En aquellas primeras representaciones, un provecto erudito enfundado en levita presentaba a la bailarina antes de salir a escena como poco menos que una epifanía de la sensual y sofisticada India de Kalidasa: “una virgen que es bella como Urvasi, que es pura como Damayanti y que sale de un monasterio como Sakuntala”. Después del bolo, una Mata Hari arrebatadora y rodeada de babeantes admiradores rememoraba su infancia en la ciudad santa de Jaffuapatam, hija de un eminente miembro de la casta sacerdotal llamado Suprachetty Asirvadam y de una bayadera sagrada de la pagoda de Kanda Swami. Luego narraba con todo lujo de detalles ante su mesmerizada audiencia su iniciación como bailarina en el Shakti Puja: atraídas por la luna de primavera, los movimientos sensuales de la joven y el monótono son de los tambores, las cobras de la jungla circundante acudían en tropel al recinto del templo y se unían a la orgía sagrada, deslizando sus cuerpos escamosos y sus lenguas bífidas sobre la carne de los iniciados y el granito púrpura del altar. “En aquel altar fue donde bailé por primera vez, a los trece años, desnudita…”

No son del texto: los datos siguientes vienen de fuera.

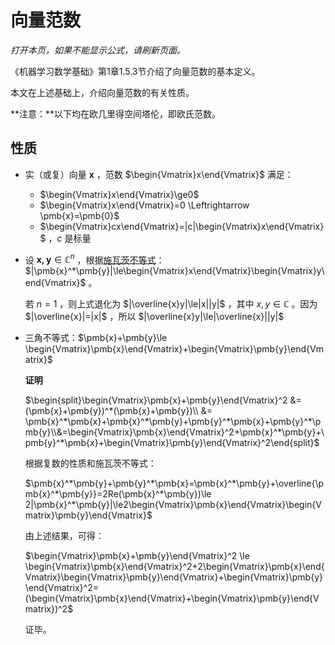 # 向量范数

*打开本页，如果不能显示公式，请刷新页面。*

《机器学习数学基础》第1章1.5.3节介绍了向量范数的基本定义。

本文在上述基础上，介绍向量范数的有关性质。

**注意：**以下均在欧几里得空间塔伦，即欧氏范数。

## 性质

- 实（或复）向量 $\pmb{x}$ ，范数 $\begin{Vmatrix}x\end{Vmatrix}$ 满足：

  - $\begin{Vmatrix}x\end{Vmatrix}\ge0$
  - $\begin{Vmatrix}x\end{Vmatrix}=0 \Leftrightarrow \pmb{x}=\pmb{0}$
  - $\begin{Vmatrix}cx\end{Vmatrix}=|c|\begin{Vmatrix}x\end{Vmatrix}$ ，$c$ 是标量

- 设 $\pmb{x,y}\in\mathbb{C}^n$ ，根据[施瓦茨不等式](./cauchy-schwarz.html)：$|\pmb{x}^*\pmb{y}|\le\begin{Vmatrix}x\end{Vmatrix}\begin{Vmatrix}y\end{Vmatrix}$ 。

  若 $n=1$ ，则上式退化为 $|\overline{x}y|\le|x||y|$ ，其中 $x,y\in\mathbb{C}$ 。因为 $|\overline{x}|=|x|$ ，所以 $|\overline{x}y|\le|\overline{x}||y|$

- 三角不等式：$\pmb{x}+\pmb{y}\le \begin{Vmatrix}\pmb{x}\end{Vmatrix}+\begin{Vmatrix}\pmb{y}\end{Vmatrix}$

  **证明**

  $\begin{split}\begin{Vmatrix}\pmb{x}+\pmb{y}\end{Vmatrix}^2 &= (\pmb{x}+\pmb{y})^*(\pmb{x}+\pmb{y})\\ &= \pmb{x}^*\pmb{x}+\pmb{x}^*\pmb{y}+\pmb{y}^*\pmb{x}+\pmb{y}^*\pmb{y}\\&=\begin{Vmatrix}\pmb{x}\end{Vmatrix}^2+\pmb{x}^*\pmb{y}+\pmb{y}^*\pmb{x}+\begin{Vmatrix}\pmb{y}\end{Vmatrix}^2\end{split}$

  根据复数的性质和施瓦茨不等式：

  $\pmb{x}^*\pmb{y}+\pmb{y}^*\pmb{x}=\pmb{x}^*\pmb{y}+\overline{\pmb{x}^*\pmb{y}}=2Re(\pmb{x}^*\pmb{y})\le 2|\pmb{x}^*\pmb{y}|\le2\begin{Vmatrix}\pmb{x}\end{Vmatrix}\begin{Vmatrix}\pmb{y}\end{Vmatrix}$

  由上述结果，可得：

  $\begin{Vmatrix}\pmb{x}+\pmb{y}\end{Vmatrix}^2 \le \begin{Vmatrix}\pmb{x}\end{Vmatrix}^2+2\begin{Vmatrix}\pmb{x}\end{Vmatrix}\begin{Vmatrix}\pmb{y}\end{Vmatrix}+\begin{Vmatrix}\pmb{y}\end{Vmatrix}^2=(\begin{Vmatrix}\pmb{x}\end{Vmatrix}+\begin{Vmatrix}\pmb{y}\end{Vmatrix})^2$

  证毕。



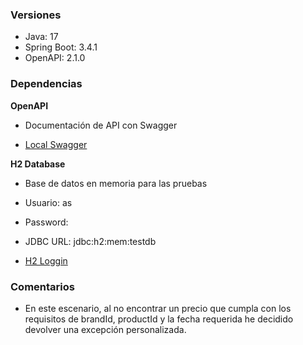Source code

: ### Versiones 

* Java: 17
* Spring Boot: 3.4.1
* OpenAPI: 2.1.0

### Dependencias 

**OpenAPI**

-  Documentación de API con Swagger

- [Local Swagger](http://localhost:8080/swagger-ui/index.html)

**H2 Database**

- Base de datos en memoria para las pruebas

- Usuario: as
- Password:
- JDBC URL: jdbc:h2:mem:testdb
- [H2 Loggin](http://localhost:8080/h2-console/login.jsp)


### Comentarios
* En este escenario, al no encontrar un precio que cumpla con los requisitos de brandId, productId y la fecha requerida he decidido devolver una excepción personalizada.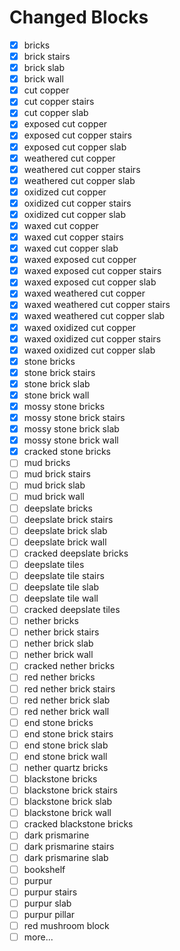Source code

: # Changed Blocks

- [x] bricks
- [x] brick stairs
- [x] brick slab
- [x] brick wall
- [x] cut copper
- [x] cut copper stairs
- [x] cut copper slab
- [x] exposed cut copper
- [x] exposed cut copper stairs
- [x] exposed cut copper slab
- [x] weathered cut copper
- [x] weathered cut copper stairs
- [x] weathered cut copper slab
- [x] oxidized cut copper
- [x] oxidized cut copper stairs
- [x] oxidized cut copper slab
- [x] waxed cut copper
- [x] waxed cut copper stairs
- [x] waxed cut copper slab
- [x] waxed exposed cut copper
- [x] waxed exposed cut copper stairs
- [x] waxed exposed cut copper slab
- [x] waxed weathered cut copper
- [x] waxed weathered cut copper stairs
- [x] waxed weathered cut copper slab
- [x] waxed oxidized cut copper
- [x] waxed oxidized cut copper stairs
- [x] waxed oxidized cut copper slab
- [x] stone bricks
- [x] stone brick stairs
- [x] stone brick slab
- [x] stone brick wall
- [x] mossy stone bricks
- [x] mossy stone brick stairs
- [x] mossy stone brick slab
- [x] mossy stone brick wall
- [x] cracked stone bricks
- [ ] mud bricks
- [ ] mud brick stairs
- [ ] mud brick slab
- [ ] mud brick wall
- [ ] deepslate bricks
- [ ] deepslate brick stairs
- [ ] deepslate brick slab
- [ ] deepslate brick wall
- [ ] cracked deepslate bricks
- [ ] deepslate tiles
- [ ] deepslate tile stairs
- [ ] deepslate tile slab
- [ ] deepslate tile wall
- [ ] cracked deepslate tiles
- [ ] nether bricks
- [ ] nether brick stairs
- [ ] nether brick slab
- [ ] nether brick wall
- [ ] cracked nether bricks
- [ ] red nether bricks
- [ ] red nether brick stairs
- [ ] red nether brick slab
- [ ] red nether brick wall
- [ ] end stone bricks
- [ ] end stone brick stairs
- [ ] end stone brick slab
- [ ] end stone brick wall
- [ ] nether quartz bricks
- [ ] blackstone bricks
- [ ] blackstone brick stairs
- [ ] blackstone brick slab
- [ ] blackstone brick wall
- [ ] cracked blackstone bricks
- [ ] dark prismarine
- [ ] dark prismarine stairs
- [ ] dark prismarine slab
- [ ] bookshelf
- [ ] purpur
- [ ] purpur stairs
- [ ] purpur slab
- [ ] purpur pillar
- [ ] red mushroom block
- [ ] more...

«Mata Hari en ropa de trabajo».

En realidad, Mata Hari se llamaba Margarita Gertrudis y era hija de un comerciante pequeñoburgués de Leeuwarden, capital de la apacible provincia neerlandesa de Frisia. Su contacto con Oriente se remontaba a su primer matrimonio, cuando su querido esposo, un militar zoquete, alcohólico y maltratador, fue destinado a las Indias Holandesas y pasaron juntos varios años en Java. Al regresar a Europa, Margarita Gertrudis, en un arranque de lucidez, dejó a su marido y se fue a París a buscarse la vida. Allí, la frisona tuvo la audaz ocurrencia de construirse una personalidad ficticia, producto de la digestión de sus muchas y desordenadas lecturas de temas orientales: asumió el papel de bailarina sagrada de la India, valiéndose sin cortapisas de los encantos de su cuerpo para meterse al público en el bolsillo. Supo colmar las fantasías de los europeos fascinados por el exotismo oriental: sus serpentinos pasos de baile y sus conversaciones de salón sugerían que estaba versada en arcanas ciencias del deseo, técnicas sexuales inauditas preservadas durante milenios en la India misteriosa. Mata Hari se vendía como una revelación capaz de despertar los sentidos de los inhibidos occidentales a un nuevo mundo de sofisticación y placeres nunca antes imaginados.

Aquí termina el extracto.